Comparison in the quality of vision and spherical aberration between spherical and aspheric intraocular lenses
Robert T. Ang, MD, Gladness A. Martinez, MD, Jesse B. Caguioa, OD, Karen B. Reyes, MD
MODERN cataract surgery has advanced extensively, its aims no longer limited to the removal of the cataractous lens but extending to the improvement of vision through implantation of intraocular lenses (IOLs). Studies have shown that in a young eye without cataract, the cornea exerts a positive spherical aberration (SA) while the natural lens exerts a negative SA.

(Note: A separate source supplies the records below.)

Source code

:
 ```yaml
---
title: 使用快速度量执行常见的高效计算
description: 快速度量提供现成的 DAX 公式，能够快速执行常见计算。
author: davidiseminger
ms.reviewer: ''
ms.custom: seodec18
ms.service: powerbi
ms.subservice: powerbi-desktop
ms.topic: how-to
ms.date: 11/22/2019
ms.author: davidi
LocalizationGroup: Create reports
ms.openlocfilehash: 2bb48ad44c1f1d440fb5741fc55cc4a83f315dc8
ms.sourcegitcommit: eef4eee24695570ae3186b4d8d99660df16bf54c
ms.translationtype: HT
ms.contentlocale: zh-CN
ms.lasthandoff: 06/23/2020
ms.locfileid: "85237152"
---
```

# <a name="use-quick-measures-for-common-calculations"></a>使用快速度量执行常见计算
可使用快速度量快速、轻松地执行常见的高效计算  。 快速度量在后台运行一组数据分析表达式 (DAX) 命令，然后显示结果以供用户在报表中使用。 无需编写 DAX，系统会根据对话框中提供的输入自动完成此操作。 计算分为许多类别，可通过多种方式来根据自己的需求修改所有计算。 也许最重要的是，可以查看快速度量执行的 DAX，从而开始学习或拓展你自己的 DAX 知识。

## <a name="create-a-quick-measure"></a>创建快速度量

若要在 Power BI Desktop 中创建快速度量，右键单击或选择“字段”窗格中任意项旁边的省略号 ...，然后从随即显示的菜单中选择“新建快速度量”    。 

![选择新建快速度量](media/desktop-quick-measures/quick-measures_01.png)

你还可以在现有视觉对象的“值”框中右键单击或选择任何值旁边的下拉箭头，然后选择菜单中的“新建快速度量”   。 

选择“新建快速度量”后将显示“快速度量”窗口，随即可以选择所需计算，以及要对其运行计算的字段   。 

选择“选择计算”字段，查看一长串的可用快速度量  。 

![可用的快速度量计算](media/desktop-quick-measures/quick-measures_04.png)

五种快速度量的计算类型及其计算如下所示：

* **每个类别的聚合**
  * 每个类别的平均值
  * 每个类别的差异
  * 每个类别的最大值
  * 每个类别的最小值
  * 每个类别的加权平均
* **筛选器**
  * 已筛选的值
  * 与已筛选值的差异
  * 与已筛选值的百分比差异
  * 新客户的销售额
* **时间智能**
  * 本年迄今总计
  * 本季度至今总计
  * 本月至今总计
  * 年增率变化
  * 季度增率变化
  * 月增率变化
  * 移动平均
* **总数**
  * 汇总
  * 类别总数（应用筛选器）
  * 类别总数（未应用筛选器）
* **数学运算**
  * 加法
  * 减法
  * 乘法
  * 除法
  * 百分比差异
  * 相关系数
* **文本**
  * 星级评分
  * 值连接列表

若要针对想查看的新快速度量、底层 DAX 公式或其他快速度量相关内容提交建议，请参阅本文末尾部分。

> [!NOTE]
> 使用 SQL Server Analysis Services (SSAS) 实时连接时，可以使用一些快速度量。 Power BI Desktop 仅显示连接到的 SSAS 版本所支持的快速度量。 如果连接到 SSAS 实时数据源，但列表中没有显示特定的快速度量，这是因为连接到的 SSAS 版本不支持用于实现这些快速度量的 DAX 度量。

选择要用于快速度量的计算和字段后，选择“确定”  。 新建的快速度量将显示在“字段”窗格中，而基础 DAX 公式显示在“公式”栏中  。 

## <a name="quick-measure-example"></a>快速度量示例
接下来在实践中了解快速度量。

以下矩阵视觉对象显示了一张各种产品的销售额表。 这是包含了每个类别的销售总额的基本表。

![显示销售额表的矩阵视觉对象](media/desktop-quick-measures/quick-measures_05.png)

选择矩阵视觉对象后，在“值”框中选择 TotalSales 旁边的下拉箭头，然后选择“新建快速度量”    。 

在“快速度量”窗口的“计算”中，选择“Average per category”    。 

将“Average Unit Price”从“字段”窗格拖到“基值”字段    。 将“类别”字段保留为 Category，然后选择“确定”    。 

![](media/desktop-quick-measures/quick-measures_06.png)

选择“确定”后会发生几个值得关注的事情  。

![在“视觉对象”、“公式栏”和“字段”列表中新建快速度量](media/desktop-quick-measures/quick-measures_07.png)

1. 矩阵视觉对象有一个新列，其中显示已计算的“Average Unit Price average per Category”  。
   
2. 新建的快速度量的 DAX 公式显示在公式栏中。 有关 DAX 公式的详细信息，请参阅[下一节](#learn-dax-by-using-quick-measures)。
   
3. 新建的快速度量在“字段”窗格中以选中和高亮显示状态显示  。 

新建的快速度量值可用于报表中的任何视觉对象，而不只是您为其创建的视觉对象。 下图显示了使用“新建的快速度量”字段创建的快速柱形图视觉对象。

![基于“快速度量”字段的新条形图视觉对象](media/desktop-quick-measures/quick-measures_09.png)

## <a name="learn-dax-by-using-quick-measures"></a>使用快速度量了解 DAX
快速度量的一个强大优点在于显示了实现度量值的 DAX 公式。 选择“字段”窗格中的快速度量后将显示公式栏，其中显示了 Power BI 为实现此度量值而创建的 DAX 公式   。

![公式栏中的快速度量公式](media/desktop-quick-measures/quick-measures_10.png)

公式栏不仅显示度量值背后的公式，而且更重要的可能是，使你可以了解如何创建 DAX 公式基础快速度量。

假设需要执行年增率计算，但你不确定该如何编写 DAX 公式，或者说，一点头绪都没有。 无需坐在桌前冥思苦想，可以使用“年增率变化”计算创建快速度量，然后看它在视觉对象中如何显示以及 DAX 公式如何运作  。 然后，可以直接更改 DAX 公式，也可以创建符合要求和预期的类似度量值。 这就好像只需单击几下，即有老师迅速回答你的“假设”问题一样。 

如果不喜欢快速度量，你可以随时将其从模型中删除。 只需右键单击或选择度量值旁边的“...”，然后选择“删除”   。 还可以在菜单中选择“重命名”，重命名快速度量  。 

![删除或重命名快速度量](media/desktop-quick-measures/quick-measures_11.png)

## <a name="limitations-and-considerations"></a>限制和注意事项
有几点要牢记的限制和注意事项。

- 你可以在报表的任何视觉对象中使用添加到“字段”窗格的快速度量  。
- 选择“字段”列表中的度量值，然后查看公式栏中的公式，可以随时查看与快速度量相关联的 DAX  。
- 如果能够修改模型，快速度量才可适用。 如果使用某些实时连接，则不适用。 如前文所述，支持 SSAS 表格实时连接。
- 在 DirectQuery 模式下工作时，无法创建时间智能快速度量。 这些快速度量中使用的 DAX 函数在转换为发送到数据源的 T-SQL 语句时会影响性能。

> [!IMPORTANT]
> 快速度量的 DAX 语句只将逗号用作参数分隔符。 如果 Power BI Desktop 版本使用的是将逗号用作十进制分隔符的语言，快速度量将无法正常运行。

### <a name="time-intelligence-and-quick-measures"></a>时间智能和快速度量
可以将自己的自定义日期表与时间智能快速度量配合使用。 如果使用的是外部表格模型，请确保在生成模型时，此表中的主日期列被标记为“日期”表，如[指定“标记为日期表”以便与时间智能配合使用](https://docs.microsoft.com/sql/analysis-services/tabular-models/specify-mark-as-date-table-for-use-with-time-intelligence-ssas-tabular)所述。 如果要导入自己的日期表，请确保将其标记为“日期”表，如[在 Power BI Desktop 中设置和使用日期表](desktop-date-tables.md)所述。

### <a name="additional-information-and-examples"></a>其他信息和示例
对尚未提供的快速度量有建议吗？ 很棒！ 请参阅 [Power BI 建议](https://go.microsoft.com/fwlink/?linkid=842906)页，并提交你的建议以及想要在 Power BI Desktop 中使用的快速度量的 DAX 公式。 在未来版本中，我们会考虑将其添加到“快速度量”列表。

These tend to cancel each other out, producing a clear retinal image. With increasing age, however, the compensation afforded by the crystalline lens is gradually lost with the development of cataract, leading to an increase in total ocular higherorder aberrations (HOA). Implantation of a spherical IOL has been the standard in phacoemulsification surgery. Spherical lenses provide good vision but have been shown to induce positive SA, yielding poorer image quality by decreasing contrast sensitivity. Aspheric lenses, such as the IQ lens (Alcon Laboratories, Fort Worth, TX, USA) were developed to lower spherical and total HOA of the optical system. The Alcon IQ lens incorporates a –0.20 µm SA that is presumed to offset the +0.20 µm SA of the cornea, resulting in neutral or significantly lower SA. Correcting the cornea’s positive SA has been shown to improve contrast sensitivity. This study compared the quality of vision and SA in eyes implanted with the Alcon Natural and the Alcon IQ aspheric IOL.
Twenty-two patients with bilateral cataracts seen from October 2006 to April 2007 were recruited for a prospective, comparative, randomized, subject-masked clinical trial in a single center. Included in the study were patients 45 years old and above with bilateral cataracts willing to undergo phacoemulsification with IOL implantation in both eyes. Their high-contrast best spectacle-corrected or potential-acuity-meter-tested vision should be at least 20/40 in both eyes. Patients were excluded if they had any of the following in either eye: greater than +3 brunescent cataracts, astigmatism greater than 1.50D detected by manifest refraction or corneal topography, increased intraocular pressure (IOP), narrow angles or diagnosed with glaucoma, symptomatic ocular-surface pathology such as dry eye, abnormal corneal topography (keratoconus), iris abnormalities, specular microscopy count less than 1,200 cells/mm2 , unstable zonules manifested by phacodonesis or pseudoexfoliation, history of traumatic eye injury, uveitis, ocular-muscle disorders, posterior-segment pathologies like diabetic retinopathy, and previous ocular or refractive surgery. Pregnant or lactating patients, those taking any form of steroids, patients with history of allergy to any medications used during and after phacoemulsification, those who had adverse events intraoperatively (i.e. vitreous loss or sulcusplaced IOL) or who developed increased IOP postoperatively were also excluded. Depending on the contact lens used, patients were advised to discontinue use at least 1 to 3 weeks before preoperative testing.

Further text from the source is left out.